Start of Block

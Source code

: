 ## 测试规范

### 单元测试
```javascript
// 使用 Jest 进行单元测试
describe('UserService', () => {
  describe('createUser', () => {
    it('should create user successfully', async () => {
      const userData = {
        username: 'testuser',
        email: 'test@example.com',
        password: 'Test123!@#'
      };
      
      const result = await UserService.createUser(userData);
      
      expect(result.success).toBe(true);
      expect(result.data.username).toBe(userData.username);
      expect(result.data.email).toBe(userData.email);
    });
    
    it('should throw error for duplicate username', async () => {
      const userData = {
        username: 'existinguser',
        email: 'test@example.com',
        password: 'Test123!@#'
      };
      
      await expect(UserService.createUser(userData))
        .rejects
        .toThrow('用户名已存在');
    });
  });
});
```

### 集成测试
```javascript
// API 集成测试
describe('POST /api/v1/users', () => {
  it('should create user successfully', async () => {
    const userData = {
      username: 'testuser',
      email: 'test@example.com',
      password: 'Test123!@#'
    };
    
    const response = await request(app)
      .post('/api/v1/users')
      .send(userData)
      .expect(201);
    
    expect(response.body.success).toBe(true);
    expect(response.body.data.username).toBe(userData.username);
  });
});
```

End of Block
Start of Block

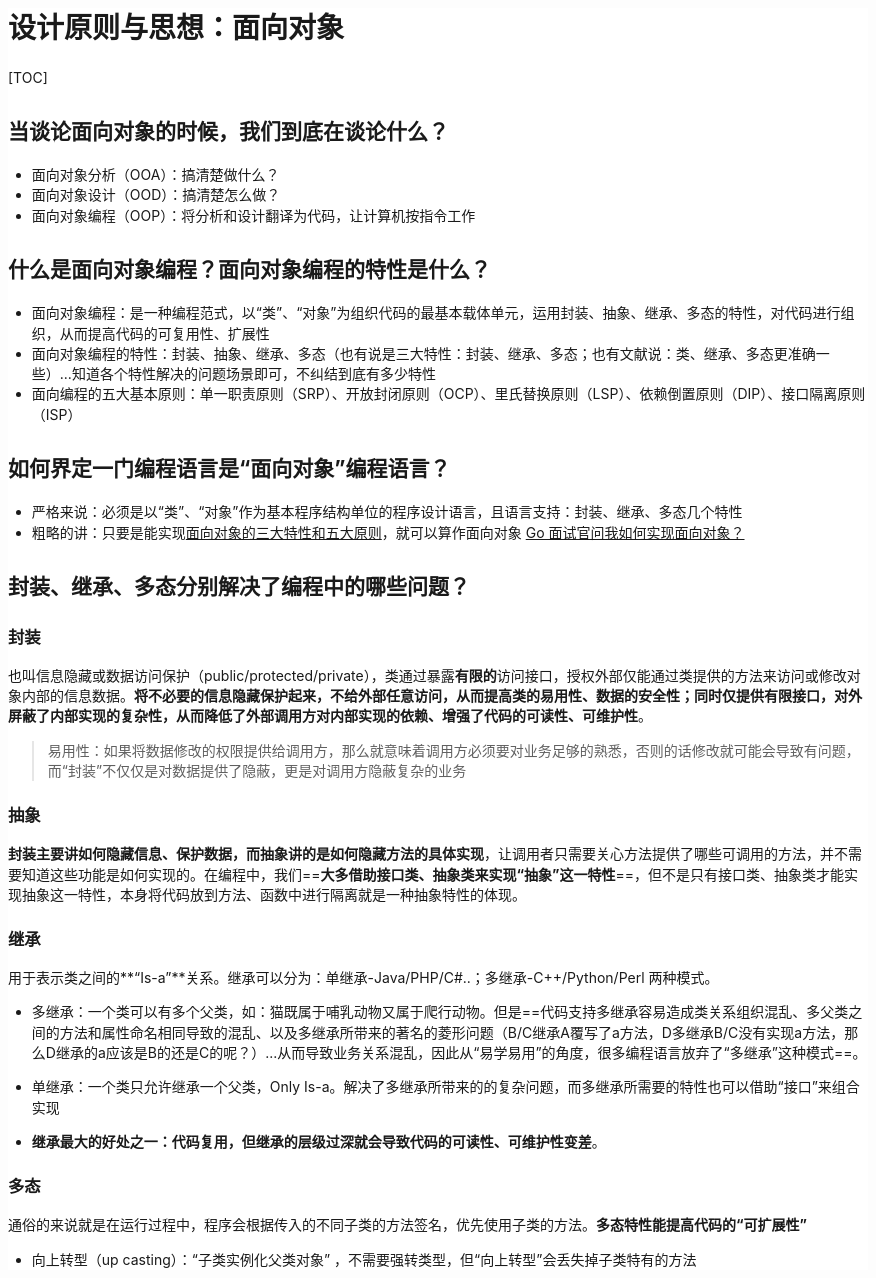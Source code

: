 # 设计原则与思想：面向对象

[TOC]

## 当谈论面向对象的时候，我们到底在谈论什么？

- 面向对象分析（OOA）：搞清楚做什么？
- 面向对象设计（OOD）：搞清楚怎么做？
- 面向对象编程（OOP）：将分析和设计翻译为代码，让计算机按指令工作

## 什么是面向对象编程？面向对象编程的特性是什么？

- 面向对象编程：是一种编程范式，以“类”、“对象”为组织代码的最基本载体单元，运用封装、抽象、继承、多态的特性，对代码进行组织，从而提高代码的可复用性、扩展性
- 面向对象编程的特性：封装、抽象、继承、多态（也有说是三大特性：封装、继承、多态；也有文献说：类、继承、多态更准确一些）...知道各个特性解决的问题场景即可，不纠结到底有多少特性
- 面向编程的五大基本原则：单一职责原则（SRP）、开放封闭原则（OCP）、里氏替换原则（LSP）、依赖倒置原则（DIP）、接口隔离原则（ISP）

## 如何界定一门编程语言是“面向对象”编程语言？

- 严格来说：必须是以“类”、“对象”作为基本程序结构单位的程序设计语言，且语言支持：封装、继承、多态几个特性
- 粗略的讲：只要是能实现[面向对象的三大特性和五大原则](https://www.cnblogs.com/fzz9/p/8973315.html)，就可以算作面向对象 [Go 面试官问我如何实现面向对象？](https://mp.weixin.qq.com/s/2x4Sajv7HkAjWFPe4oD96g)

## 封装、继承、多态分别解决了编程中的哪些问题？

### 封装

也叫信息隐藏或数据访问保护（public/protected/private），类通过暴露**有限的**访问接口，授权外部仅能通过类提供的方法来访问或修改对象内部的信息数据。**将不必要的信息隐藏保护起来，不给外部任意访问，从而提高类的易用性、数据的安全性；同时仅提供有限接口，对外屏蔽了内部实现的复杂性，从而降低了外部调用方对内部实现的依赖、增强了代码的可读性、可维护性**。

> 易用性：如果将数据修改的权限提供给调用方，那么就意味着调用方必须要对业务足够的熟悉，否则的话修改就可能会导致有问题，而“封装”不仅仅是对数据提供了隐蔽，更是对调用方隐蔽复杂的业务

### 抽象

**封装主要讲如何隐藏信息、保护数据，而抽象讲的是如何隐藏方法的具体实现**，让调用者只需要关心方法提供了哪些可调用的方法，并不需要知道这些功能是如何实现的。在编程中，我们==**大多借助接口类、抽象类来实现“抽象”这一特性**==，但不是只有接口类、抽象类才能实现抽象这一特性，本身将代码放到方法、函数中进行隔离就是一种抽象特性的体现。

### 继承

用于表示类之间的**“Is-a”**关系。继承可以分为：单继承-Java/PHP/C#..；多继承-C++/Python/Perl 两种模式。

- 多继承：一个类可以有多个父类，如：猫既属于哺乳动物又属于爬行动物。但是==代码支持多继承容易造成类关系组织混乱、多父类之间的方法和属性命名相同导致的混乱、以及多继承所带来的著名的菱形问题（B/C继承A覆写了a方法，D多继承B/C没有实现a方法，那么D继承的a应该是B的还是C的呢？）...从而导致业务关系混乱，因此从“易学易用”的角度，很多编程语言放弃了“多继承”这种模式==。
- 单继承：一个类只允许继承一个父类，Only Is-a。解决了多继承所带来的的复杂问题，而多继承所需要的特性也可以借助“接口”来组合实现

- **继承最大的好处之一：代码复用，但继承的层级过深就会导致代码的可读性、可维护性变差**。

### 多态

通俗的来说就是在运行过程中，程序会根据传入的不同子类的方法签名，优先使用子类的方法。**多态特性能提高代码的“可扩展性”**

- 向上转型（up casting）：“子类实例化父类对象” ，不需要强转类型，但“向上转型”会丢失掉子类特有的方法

End of Block

- **YOUR INSTRUCTIONS**
In the listing above, how many lines hold the word "toBe"? Give the number and nothing more.

- **FINISHED TASK**
5